Story: (based on a true story)
An excellent shidduch had been suggested to a bachur learning in Yeshivas K'nesses Yisrael which had, unfortunately, been spoiled by the thoughtless words of another student. Aside from losing out on this promising shidduch, this action also resulted in the bachur being drafted into the Russian army. There he suffered several years as a Russian soldier—especially as a frum Jew. After several difficult years in the army, this bachur was finally able to return to yeshiva. By the time of his return, the other student who had slandered him, caused the annulment of his shidduch and the resulting suffering in the army, felt terrible regret for what he had done. He felt too much shame to go and apologize in person for all that he had caused. No longer learning in Slabodka, he wrote a letter to the Rosh Yeshiva, Rabbi Nosson Tzvi Finkel, revealing to Rav Finkel what he had done and asking him to speak to the bachur to have him grant forgiveness.
Rav Nosson Tzvi spoke to the bachur, revealing to him the contents of the letter and asking him to work to overcome whatever bad feelings he may have; the bachur was asked to find it in his heart to forgive the other student for the terrible suffering that he had caused.
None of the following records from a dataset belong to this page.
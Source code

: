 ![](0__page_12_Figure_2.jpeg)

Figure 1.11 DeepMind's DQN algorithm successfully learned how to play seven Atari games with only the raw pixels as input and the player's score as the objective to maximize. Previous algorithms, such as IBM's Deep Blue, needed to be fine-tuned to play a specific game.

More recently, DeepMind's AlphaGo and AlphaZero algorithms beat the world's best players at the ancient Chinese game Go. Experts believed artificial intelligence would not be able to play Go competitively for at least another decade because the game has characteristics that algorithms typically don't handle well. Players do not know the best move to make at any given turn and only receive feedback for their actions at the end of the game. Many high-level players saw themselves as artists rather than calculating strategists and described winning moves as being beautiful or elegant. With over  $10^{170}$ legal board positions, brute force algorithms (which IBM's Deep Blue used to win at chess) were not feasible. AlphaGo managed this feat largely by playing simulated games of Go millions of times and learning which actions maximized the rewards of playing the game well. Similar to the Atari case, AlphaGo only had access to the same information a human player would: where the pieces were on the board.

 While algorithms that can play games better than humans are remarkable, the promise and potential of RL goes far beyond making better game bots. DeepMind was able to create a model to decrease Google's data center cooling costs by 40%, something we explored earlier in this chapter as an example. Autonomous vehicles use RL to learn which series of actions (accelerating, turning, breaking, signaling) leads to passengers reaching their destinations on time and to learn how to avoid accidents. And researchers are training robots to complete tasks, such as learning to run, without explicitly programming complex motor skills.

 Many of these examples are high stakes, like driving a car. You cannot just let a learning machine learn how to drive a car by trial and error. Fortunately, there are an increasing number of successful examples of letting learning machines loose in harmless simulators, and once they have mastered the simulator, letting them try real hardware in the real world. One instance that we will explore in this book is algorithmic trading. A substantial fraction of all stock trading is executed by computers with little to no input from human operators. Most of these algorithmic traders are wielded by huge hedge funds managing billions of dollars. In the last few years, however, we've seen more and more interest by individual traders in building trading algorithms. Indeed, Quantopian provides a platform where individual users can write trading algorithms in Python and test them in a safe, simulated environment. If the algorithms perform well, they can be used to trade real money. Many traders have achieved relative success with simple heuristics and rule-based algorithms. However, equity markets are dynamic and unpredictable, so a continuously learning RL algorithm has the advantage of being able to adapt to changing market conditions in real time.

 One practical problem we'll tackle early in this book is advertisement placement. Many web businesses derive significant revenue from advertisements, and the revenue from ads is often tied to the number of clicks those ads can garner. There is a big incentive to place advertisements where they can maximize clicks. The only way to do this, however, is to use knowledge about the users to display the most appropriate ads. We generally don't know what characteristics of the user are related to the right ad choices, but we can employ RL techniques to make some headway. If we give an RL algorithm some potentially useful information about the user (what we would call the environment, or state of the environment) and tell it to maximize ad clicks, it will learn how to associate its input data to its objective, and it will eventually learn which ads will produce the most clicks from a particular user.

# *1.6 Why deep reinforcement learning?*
This bachur immediately claimed that he completely forgave the one who harmed him. Rav Nosson Tzvi, concerned that his words were only from the mouth and not rooted in his heart, spoke to him about looking deeper. Once again this bachur assured his Rosh Yeshiva that he had nothing against the other boy, adding that he understood that everything he went through was from HaShem, and everything HaShem does is only for the good! Upon hearing this Rav Nosson Tzvi embraced him emotionally, kissed him warmly, and exclaimed that he was a true tzaddik—holding him up as an example for the rest of the yeshiva!
(Important: It should be noted that this is a middas chassidus, not necessarily was he required to be so kind!)
Discussion Question Options:
What comes to mind from your life experiences of a situation that would have benefited from having this tool “hammered in with nails?” How would your suffering or that of another been reduced?
How can you imagine applying this tool in your life?
When do you think it would be most difficult to use this particular tool?
What do you think you will need to do to interrupt the automatic reaction to attack the other, to give yourself time to bring HaShem into the picture?
Stretch of the Week:
Be aware of any situation in which you can practice bringing HaShem into the picture, no matter how little or how big. Remember: Whoever causes you harm is only a messenger from HaShem. Somehow whatever seems bad now is for your good.